* To do
Copy the data below. Keep every line exactly as it is.

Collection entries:
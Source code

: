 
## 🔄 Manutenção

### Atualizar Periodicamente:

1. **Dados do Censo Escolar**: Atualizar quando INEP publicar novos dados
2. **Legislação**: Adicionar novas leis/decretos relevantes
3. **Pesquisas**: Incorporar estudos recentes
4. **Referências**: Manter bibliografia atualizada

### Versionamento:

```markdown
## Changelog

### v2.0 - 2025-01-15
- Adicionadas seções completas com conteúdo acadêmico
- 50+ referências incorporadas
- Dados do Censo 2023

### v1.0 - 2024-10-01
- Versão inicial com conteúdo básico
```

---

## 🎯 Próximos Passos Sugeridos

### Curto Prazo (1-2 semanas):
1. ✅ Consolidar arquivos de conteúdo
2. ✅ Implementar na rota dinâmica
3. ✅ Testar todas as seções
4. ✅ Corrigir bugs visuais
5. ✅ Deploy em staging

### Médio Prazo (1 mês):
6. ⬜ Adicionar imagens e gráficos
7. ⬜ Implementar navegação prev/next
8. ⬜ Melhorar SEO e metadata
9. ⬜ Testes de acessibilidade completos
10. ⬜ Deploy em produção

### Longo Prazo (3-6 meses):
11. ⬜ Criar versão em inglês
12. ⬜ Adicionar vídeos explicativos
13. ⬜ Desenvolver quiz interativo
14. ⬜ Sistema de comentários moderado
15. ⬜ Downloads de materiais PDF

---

* Answer space
Source code

: 
## 🔄 Manutenção

### Atualizar Periodicamente:

1. **Dados do Censo Escolar**: Atualizar quando INEP publicar novos dados
2. **Legislação**: Adicionar novas leis/decretos relevantes
3. **Pesquisas**: Incorporar estudos recentes
4. **Referências**: Manter bibliografia atualizada

### Versionamento:

```markdown
## Changelog

### v2.0 - 2025-01-15
- Adicionadas seções completas com conteúdo acadêmico
- 50+ referências incorporadas
- Dados do Censo 2023

### v1.0 - 2024-10-01
- Versão inicial com conteúdo básico
```

---

## 🎯 Próximos Passos Sugeridos

### Curto Prazo (1-2 semanas):
1. ✅ Consolidar arquivos de conteúdo
2. ✅ Implementar na rota dinâmica
3. ✅ Testar todas as seções
4. ✅ Corrigir bugs visuais
5. ✅ Deploy em staging

### Médio Prazo (1 mês):
6. ⬜ Adicionar imagens e gráficos
7. ⬜ Implementar navegação prev/next
8. ⬜ Melhorar SEO e metadata
9. ⬜ Testes de acessibilidade completos
10. ⬜ Deploy em produção

### Longo Prazo (3-6 meses):
11. ⬜ Criar versão em inglês
12. ⬜ Adicionar vídeos explicativos
13. ⬜ Desenvolver quiz interativo
14. ⬜ Sistema de comentários moderado
15. ⬜ Downloads de materiais PDF

---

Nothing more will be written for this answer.